(Stored data Opens)

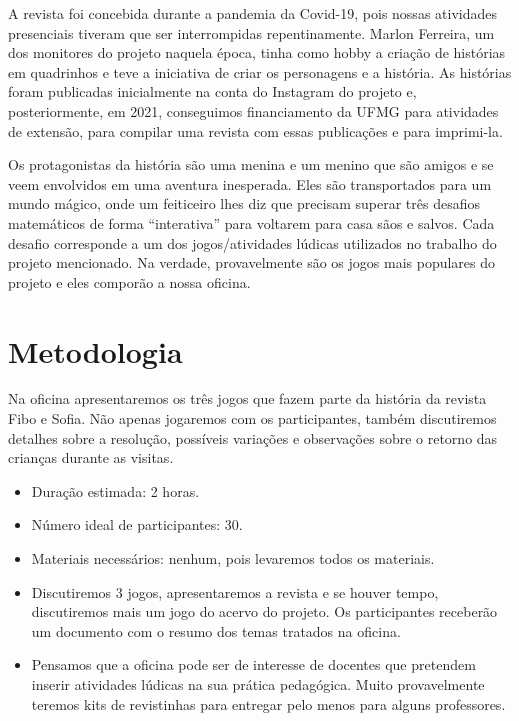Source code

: \documentclass[12pt,oneside,a4paper]{article}
\begin{document}
A revista foi concebida durante a pandemia da Covid-19, pois nossas atividades presenciais tiveram que ser interrompidas repentinamente. Marlon Ferreira, um dos monitores do projeto naquela época, tinha como hobby a criação de histórias em quadrinhos e teve a iniciativa de criar os personagens e a história. As histórias foram publicadas inicialmente na conta do Instagram do projeto e, posteriormente, em 2021, conseguimos financiamento da UFMG para atividades de extensão, para compilar uma revista com essas publicações e para imprimi-la.

Os protagonistas da história são uma menina e um menino que são amigos e se veem envolvidos em uma aventura inesperada. Eles são transportados para um mundo mágico, onde um feiticeiro lhes diz que precisam superar três desafios matemáticos de forma “interativa” para voltarem para casa sãos e salvos. Cada desafio corresponde a um dos jogos/atividades lúdicas utilizados no
trabalho do projeto mencionado. Na verdade, provavelmente são os jogos mais populares do projeto e eles comporão a nossa oficina.

%
\section{Metodologia}

Na oficina apresentaremos os três jogos que fazem parte da história da revista Fibo e Sofia. Não apenas jogaremos com os participantes, também discutiremos detalhes sobre a resolução, possíveis variações e observações sobre o retorno das crianças durante as visitas.

\begin{itemize}
    \item Duração estimada: 2 horas.
    \item Número ideal de participantes: 30.
    \item Materiais necessários: nenhum, pois levaremos todos os materiais.
    \item Discutiremos 3 jogos, apresentaremos a revista e se houver tempo, discutiremos mais um jogo do acervo do projeto. Os participantes receberão um documento com o resumo dos temas tratados na oficina.
    \item Pensamos que a oficina pode ser de interesse de docentes que pretendem inserir atividades lúdicas na sua prática pedagógica. Muito provavelmente teremos kits de revistinhas para entregar pelo menos para alguns professores.
\end{itemize}
\end{document}
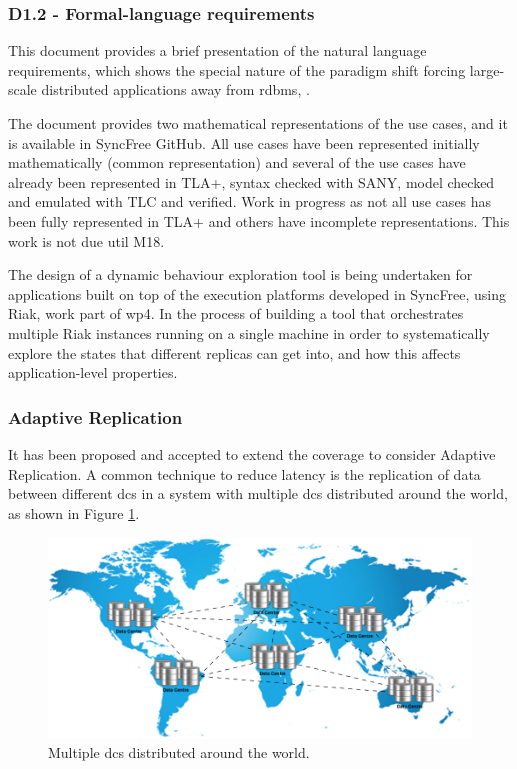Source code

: \documentclass[12pt,twoside]{article}
\begin{document}
\subsubsection{D1.2 - Formal-language requirements}
This document provides a brief presentation of the natural language requirements, which shows the special nature of the paradigm shift forcing large-scale distributed applications away from \gls{rdbms}, \cite{Asco2014a}.

The document provides two mathematical representations of the use cases, and it is available in SyncFree GitHub. All use cases have been represented initially mathematically (common representation) and several of the use cases have already been represented in TLA+, syntax checked with SANY, model checked and emulated with TLC and verified. Work in progress as not all use cases has been fully represented in TLA+ and others have incomplete representations. This work is not due util M18.

The design of a dynamic behaviour exploration tool is being undertaken for applications built on top of the execution platforms developed in SyncFree, using Riak, work part of \gls{wp4}. In the process of building a tool that orchestrates multiple Riak instances running on a single machine in order to systematically explore the states that different
replicas can get into, and how this affects application-level properties.


\subsubsection{Adaptive Replication}
It has been proposed and accepted to extend the coverage to consider Adaptive Replication. A common technique to reduce latency is the replication of data between different \glspl{dc} in a system with multiple \glspl{dc} distributed around the world, as shown in Figure \ref{fig:multi-dcs}.
\begin{figure}[ht!]
	\centering
	\includegraphics[width=1\textwidth]{figures/multiDCs.png}
		
	\caption{Multiple \glspl{dc} distributed around the world.}
	\label{fig:multi-dcs}
\end{figure}
\end{document}

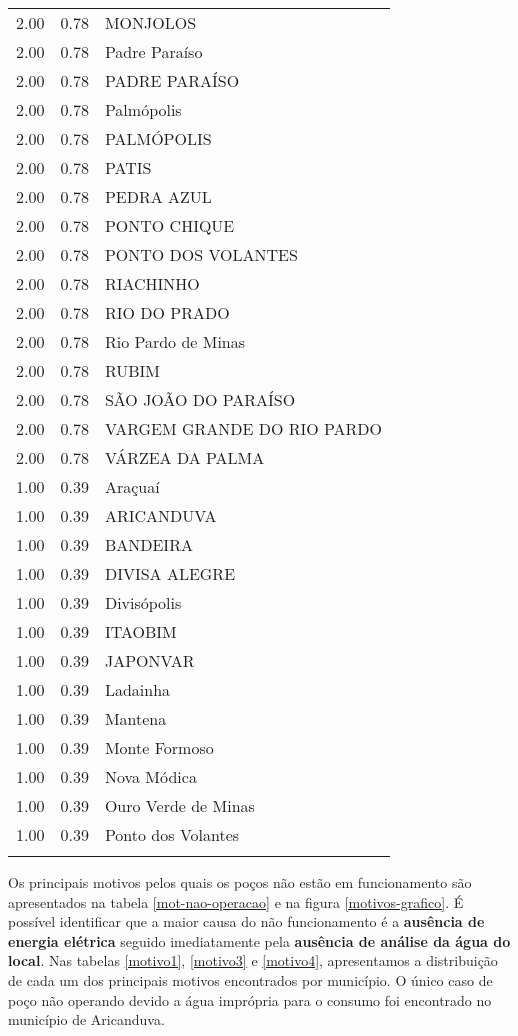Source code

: \documentclass[a4paper, 12pt, openright, oneside, english, brazil, article]{abntex2}
\begin{document}
\begin{scriptsize}
\begin{longtable}{rrl}
		2.00 & 0.78 & MONJOLOS \\ 
		2.00 & 0.78 & Padre Paraíso \\ 
		2.00 & 0.78 & PADRE PARAÍSO \\ 
		2.00 & 0.78 & Palmópolis \\ 
		2.00 & 0.78 & PALMÓPOLIS \\ 
		2.00 & 0.78 & PATIS \\ 
		2.00 & 0.78 & PEDRA AZUL \\ 
		2.00 & 0.78 & PONTO CHIQUE \\ 
		2.00 & 0.78 & PONTO DOS VOLANTES \\ 
		2.00 & 0.78 & RIACHINHO \\ 
		2.00 & 0.78 & RIO DO PRADO \\ 
		2.00 & 0.78 & Rio Pardo de Minas \\ 
		2.00 & 0.78 & RUBIM \\ 
		2.00 & 0.78 & SÃO JOÃO DO PARAÍSO \\ 
		2.00 & 0.78 & VARGEM GRANDE DO RIO PARDO \\ 
		2.00 & 0.78 & VÁRZEA DA PALMA \\ 
		1.00 & 0.39 & Araçuaí \\ 
		1.00 & 0.39 & ARICANDUVA \\ 
		1.00 & 0.39 & BANDEIRA \\ 
		1.00 & 0.39 & DIVISA ALEGRE \\ 
		1.00 & 0.39 & Divisópolis \\ 
		1.00 & 0.39 & ITAOBIM \\ 
		1.00 & 0.39 & JAPONVAR \\ 
		1.00 & 0.39 & Ladainha \\ 
		1.00 & 0.39 & Mantena \\ 
		1.00 & 0.39 & Monte Formoso \\ 
		1.00 & 0.39 & Nova Módica \\ 
		1.00 & 0.39 & Ouro Verde de Minas \\ 
		1.00 & 0.39 & Ponto dos Volantes \\ 
		\hline
		\hline
		\label{poc-operacao}
	\end{longtable}
	\end{scriptsize}
	
	Os principais motivos pelos quais os poços não estão em funcionamento são apresentados na tabela \ref{mot-nao-operacao} e na figura \ref{motivos-grafico}. É possível identificar que a maior causa do não funcionamento é a \textbf{ausência de energia elétrica} seguido imediatamente pela \textbf{ausência de análise da água do local}. Nas tabelas \ref{motivo1}, \ref{motivo3} e \ref{motivo4}, apresentamos a distribuição de cada um dos principais motivos encontrados por município. O único caso de poço não operando devido a água imprópria para o consumo foi encontrado no município de Aricanduva.
	
\end{document}
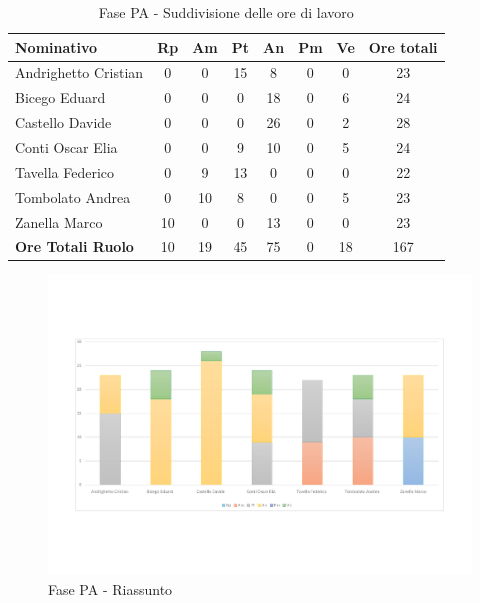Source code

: \documentclass[../PianoProgetto.tex]{subfiles}
\begin{document}
	\begin{table}[H]
		\centering
	
		\begin{tabularx}{\textwidth}{l  * {6}{C}  c}
			\toprule
			\textbf{Nominativo} & \textbf{Rp} & \textbf{Am} & \textbf{Pt} 
						& \textbf{An} & \textbf{Pm} & \textbf{Ve} & \textbf{Ore totali} \\
			\midrule
			Andrighetto Cristian  & 0 & 0 & 15 & 8 & 0 & 0 & 23 \\
			Bicego Eduard  & 0 & 0 & 0 & 18 & 0 & 6 & 24 \\
			Castello Davide  & 0 & 0 & 0 & 26 & 0 & 2 & 28 \\
			Conti Oscar Elia  & 0 & 0 & 9 & 10 & 0 & 5 & 24 \\
			Tavella Federico  & 0 & 9 & 13 & 0 & 0 & 0 & 22 \\
			Tombolato Andrea  & 0 & 10 & 8 & 0 & 0 & 5 & 23 \\
			Zanella Marco & 10 & 0 & 0 & 13 & 0 & 0 & 23 \\
			\midrule
			\textbf{Ore Totali Ruolo} & 10 & 19 & 45 & 75 & 0 & 18 & 167 \\
			\bottomrule
		\end{tabularx}
		\caption{Fase PA - Suddivisione delle ore di lavoro}
		\label{tab:fasePA_ore}
	\end{table}
\vfill	
	
	\begin{figure}[H]
		\centering
		\includegraphics[width=\textwidth , trim=2cm 4cm 2cm 4cm]{grafici/PA/PA-ore-persona}
			\caption{Fase PA - Riassunto}
		\label{fig:BarChart-fasePA_ore}
	\end{figure}
\vfill	
\newpage
	
\end{document}
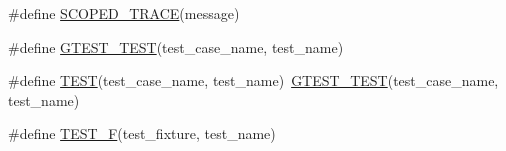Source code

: \begin{DoxyCompactItemize}
\item 
\#define \mbox{\hyperlink{_obj__test_2lib_2googletest-release-1_88_81_2googletest_2include_2gtest_2gtest_8h_a4dac08f15adc8cb1ee0e5c1bfb0f440d}{S\+C\+O\+P\+E\+D\+\_\+\+T\+R\+A\+CE}}(message)
\item 
\#define \mbox{\hyperlink{_obj__test_2lib_2googletest-release-1_88_81_2googletest_2include_2gtest_2gtest_8h_a725b565bedc3a34dc109901854214cc4}{G\+T\+E\+S\+T\+\_\+\+T\+E\+ST}}(test\+\_\+case\+\_\+name,  test\+\_\+name)
\item 
\#define \mbox{\hyperlink{_obj__test_2lib_2googletest-release-1_88_81_2googletest_2include_2gtest_2gtest_8h_ad8b332753515c0ab8baada563c2547eb}{T\+E\+ST}}(test\+\_\+case\+\_\+name,  test\+\_\+name)~\mbox{\hyperlink{_obj__test_2lib_2googletest-release-1_88_81_2googletest_2test_2gtest__unittest_8cc_a54247aeadc0617105812dca8609638de}{G\+T\+E\+S\+T\+\_\+\+T\+E\+ST}}(test\+\_\+case\+\_\+name, test\+\_\+name)
\item 
\#define \mbox{\hyperlink{_obj__test_2lib_2googletest-release-1_88_81_2googletest_2include_2gtest_2gtest_8h_a0ee66d464d1a06c20c1929cae09d8758}{T\+E\+S\+T\+\_\+F}}(test\+\_\+fixture,  test\+\_\+name)
\end{DoxyCompactItemize}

(Stored data Closes)

# Exercise prompt:
Search the records for the word "projeto". Copy each line where it appears.

# Final answer:
A revista foi concebida durante a pandemia da Covid-19, pois nossas atividades presenciais tiveram que ser interrompidas repentinamente. Marlon Ferreira, um dos monitores do projeto naquela época, tinha como hobby a criação de histórias em quadrinhos e teve a iniciativa de criar os personagens e a história. As histórias foram publicadas inicialmente na conta do Instagram do projeto e, posteriormente, em 2021, conseguimos financiamento da UFMG para atividades de extensão, para compilar uma revista com essas publicações e para imprimi-la.
trabalho do projeto mencionado. Na verdade, provavelmente são os jogos mais populares do projeto e eles comporão a nossa oficina.
    \item Discutiremos 3 jogos, apresentaremos a revista e se houver tempo, discutiremos mais um jogo do acervo do projeto. Os participantes receberão um documento com o resumo dos temas tratados na oficina.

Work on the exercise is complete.